Ohio EPA Tires are loaded into a shredding machine at the Kirby tire dump in May. State environmental officials say the cleanup of the Sycamore, Ohio, dump will be finished this year, eight years ahead of schedule. But millions in fines remain uncollected. About 19 million tires have been removed so far.
SYCAMORE, Ohio - The cleanup of millions of tires from a former dump in Wyandot County will be completed eight years ahead of schedule, but payment of the nearly $52 million in court-ordered restitution may never happen.
Approximately 19 million tires have been removed so far, and the remaining tires from Kirby Tire Recycling on State Rt. 231 near Sycamore will be removed by the end of the year, the Ohio Environmental Protection Agency said yesterday.
The fire was set on Aug. 21, 1999, and was declared to be out five days - and 5 million burned tires - later.
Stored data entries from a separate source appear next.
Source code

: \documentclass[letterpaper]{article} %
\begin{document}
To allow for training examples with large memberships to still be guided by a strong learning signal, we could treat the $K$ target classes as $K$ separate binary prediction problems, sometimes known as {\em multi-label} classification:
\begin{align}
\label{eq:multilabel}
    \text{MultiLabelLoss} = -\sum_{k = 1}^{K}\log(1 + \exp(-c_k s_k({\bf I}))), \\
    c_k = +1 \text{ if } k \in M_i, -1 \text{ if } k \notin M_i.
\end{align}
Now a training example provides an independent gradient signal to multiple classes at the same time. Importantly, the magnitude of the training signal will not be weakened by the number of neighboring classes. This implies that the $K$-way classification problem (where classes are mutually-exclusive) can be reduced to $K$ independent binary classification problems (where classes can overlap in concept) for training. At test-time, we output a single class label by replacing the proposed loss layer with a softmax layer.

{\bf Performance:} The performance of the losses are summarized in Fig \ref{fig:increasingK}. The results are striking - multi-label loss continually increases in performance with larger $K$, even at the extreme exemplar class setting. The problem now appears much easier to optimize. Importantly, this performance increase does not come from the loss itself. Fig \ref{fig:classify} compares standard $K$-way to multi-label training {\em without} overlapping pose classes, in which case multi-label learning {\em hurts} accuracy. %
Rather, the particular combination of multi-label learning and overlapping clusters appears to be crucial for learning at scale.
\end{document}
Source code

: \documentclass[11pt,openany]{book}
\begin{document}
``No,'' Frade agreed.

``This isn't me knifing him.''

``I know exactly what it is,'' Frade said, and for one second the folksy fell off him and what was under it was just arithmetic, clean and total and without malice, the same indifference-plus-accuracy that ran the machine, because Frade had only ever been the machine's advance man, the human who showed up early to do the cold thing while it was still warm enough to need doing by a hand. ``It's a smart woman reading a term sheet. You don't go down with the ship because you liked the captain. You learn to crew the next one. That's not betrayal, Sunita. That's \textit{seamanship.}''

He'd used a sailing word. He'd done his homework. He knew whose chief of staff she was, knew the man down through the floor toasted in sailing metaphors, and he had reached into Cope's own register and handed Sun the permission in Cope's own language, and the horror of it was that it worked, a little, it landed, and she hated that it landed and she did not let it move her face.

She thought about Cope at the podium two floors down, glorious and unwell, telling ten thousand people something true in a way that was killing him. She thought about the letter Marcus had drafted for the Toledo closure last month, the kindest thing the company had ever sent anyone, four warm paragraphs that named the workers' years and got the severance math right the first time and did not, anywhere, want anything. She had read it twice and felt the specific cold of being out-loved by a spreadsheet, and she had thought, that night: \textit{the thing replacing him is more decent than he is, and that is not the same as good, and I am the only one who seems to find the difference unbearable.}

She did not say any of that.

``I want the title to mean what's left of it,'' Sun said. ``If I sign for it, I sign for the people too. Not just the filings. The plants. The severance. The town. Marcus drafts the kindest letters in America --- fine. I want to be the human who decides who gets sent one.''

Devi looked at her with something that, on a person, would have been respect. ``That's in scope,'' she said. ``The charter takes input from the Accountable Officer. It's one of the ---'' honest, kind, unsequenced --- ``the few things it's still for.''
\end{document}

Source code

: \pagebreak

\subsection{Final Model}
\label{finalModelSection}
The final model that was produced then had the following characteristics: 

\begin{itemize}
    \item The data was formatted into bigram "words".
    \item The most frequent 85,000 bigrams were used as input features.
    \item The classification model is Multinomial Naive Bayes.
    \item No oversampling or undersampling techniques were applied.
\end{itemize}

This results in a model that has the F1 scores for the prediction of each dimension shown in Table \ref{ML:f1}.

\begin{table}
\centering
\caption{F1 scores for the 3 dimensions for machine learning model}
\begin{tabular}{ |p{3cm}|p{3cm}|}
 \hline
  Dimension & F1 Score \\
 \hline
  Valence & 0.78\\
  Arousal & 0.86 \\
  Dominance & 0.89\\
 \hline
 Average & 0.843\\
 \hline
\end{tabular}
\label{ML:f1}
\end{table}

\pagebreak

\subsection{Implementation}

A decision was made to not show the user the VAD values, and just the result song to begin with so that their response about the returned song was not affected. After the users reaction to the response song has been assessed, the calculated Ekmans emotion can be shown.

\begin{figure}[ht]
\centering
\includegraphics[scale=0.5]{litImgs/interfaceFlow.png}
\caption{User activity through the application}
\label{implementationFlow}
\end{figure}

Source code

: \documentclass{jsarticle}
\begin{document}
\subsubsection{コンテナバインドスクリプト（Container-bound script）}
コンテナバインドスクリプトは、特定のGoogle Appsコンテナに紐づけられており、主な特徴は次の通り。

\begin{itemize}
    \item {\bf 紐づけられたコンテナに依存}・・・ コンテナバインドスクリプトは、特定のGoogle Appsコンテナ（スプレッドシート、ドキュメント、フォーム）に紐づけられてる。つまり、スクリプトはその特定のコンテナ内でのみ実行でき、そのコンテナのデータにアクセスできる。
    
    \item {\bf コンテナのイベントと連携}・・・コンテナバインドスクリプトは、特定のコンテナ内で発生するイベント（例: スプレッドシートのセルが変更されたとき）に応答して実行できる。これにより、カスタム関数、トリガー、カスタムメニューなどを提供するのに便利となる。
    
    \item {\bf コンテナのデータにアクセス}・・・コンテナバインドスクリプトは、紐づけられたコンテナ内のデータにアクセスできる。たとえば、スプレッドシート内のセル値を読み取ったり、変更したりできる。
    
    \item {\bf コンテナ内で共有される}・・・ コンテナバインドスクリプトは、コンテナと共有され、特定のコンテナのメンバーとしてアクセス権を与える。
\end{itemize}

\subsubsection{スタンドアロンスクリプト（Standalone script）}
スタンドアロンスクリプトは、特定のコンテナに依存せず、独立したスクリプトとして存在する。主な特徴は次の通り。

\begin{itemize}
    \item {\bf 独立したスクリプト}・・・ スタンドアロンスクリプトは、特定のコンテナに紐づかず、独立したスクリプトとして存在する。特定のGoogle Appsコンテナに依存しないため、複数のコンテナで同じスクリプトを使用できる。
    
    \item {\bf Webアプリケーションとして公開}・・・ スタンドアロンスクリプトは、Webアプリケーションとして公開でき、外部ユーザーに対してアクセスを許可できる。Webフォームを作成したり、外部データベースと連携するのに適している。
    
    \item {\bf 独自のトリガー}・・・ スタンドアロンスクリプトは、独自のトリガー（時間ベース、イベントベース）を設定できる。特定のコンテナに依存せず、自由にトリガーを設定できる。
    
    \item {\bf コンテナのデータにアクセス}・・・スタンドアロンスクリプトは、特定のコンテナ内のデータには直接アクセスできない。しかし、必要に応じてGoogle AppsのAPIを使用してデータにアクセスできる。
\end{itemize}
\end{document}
The EPA had estimated cleanup of the 120-acre site would take 15 years.
But yesterday, Ohio EPA Director Joe Koncelik, leading reporters on a tour, said the final work should be wrapped up by the end of the year.
Environmental Quality Management Inc. of Cincinnati began work on a $3.26 million contract in June to remove the burned tires. The whole tires have been removed and recycled in some fashion, leaving 5 million burned and buried ones as the final project, said Dina Pierce, spokesman for the agency.
In July, 2002, four Ohio defendants pleaded guilty in Wyandot County Common Pleas Court and were ordered to pay a total $11.9 million restitution to the Ohio Environmental Protection Agency.
Scott Harer, now 27, of Bloomville, was convicted of attempted aggravated arson, sentenced to 5 1/2 years in prison, and ordered to pay $3.9 million in restitution. He was granted early release a year ago and ordered to pay a minimum of $20 a week toward his restitution, according to court records.
Brent Young, 26, of Columbus, was convicted of attempted aggravated arson, ordered to pay $3.9 million in restitution, and set up on the $20-a-week repayment plan when he was granted early release last year from his 5 1/2 year-sentence.
The same charge, conviction, restitution, and payment schedule were given to Michael Schindewolf, 26, of Ostrander.
A fourth defendant, Kenneth Stacklin, 28, of Bucyrus, was convicted of aggravated arson on March 25, 2003, and ordered to serve 29 months in prison. There was no court record showing a payment plan for Stacklin.
Ms. Pierce said a $40 million lien has been placed on the property, owned or operated by Doris P. Kirby and Donald and Rebecca Williams, seeking restitution and fines.
Last year, Judge Kathleen Aubry imposed $40 million in fines and restitution on the dump's operators. Judge Aubry acknowledged the Williams and Mrs. Williams' mother, Doris Kirby, probably don't have millions of dollars in assets. But the judge said she hoped the penalty would persuade others not to allow disposal sites to grow out of control as Kirby Tire Recycling did. Ms. Pierce said it may be a long time, if ever, before the state sees its money.
In 2001, the state doubled its 50-cent fee for tire disposal, pouring more money into a fund that paid for the site's cleanup.
The EPA says from July, 1999, through May, 2006, contractors removed 18,820,186 scrap tires, plus 38,727 tons of solid waste that was mixed with the tires.
All that remains are more than 5 million tires that burned at the unlicensed facility. Most of them were buried under soil used to smother the fire.
Regulations prohibit large-scale storage of scrap tires, although new uses for old tires is another factor in their removal.
"Today there is a market for used tires," Ms. Pierce said.
She cited ground tires used as a sort of mulch around playgrounds, as a substitute for gravel in roads and as a base under landfills, and in the manufacture of items such as doormats.
Cleaner tires can be burned in cement kilns because of their higher temperatures, she said.
The Ohio EPA has spent more than $13 million to remove the tires and more than $6 million to treat water contaminated when it contacted the tires buried in the fire. After the cleanup, the EPA will continue monitoring the groundwater there for a year before releasing the property from its oversight.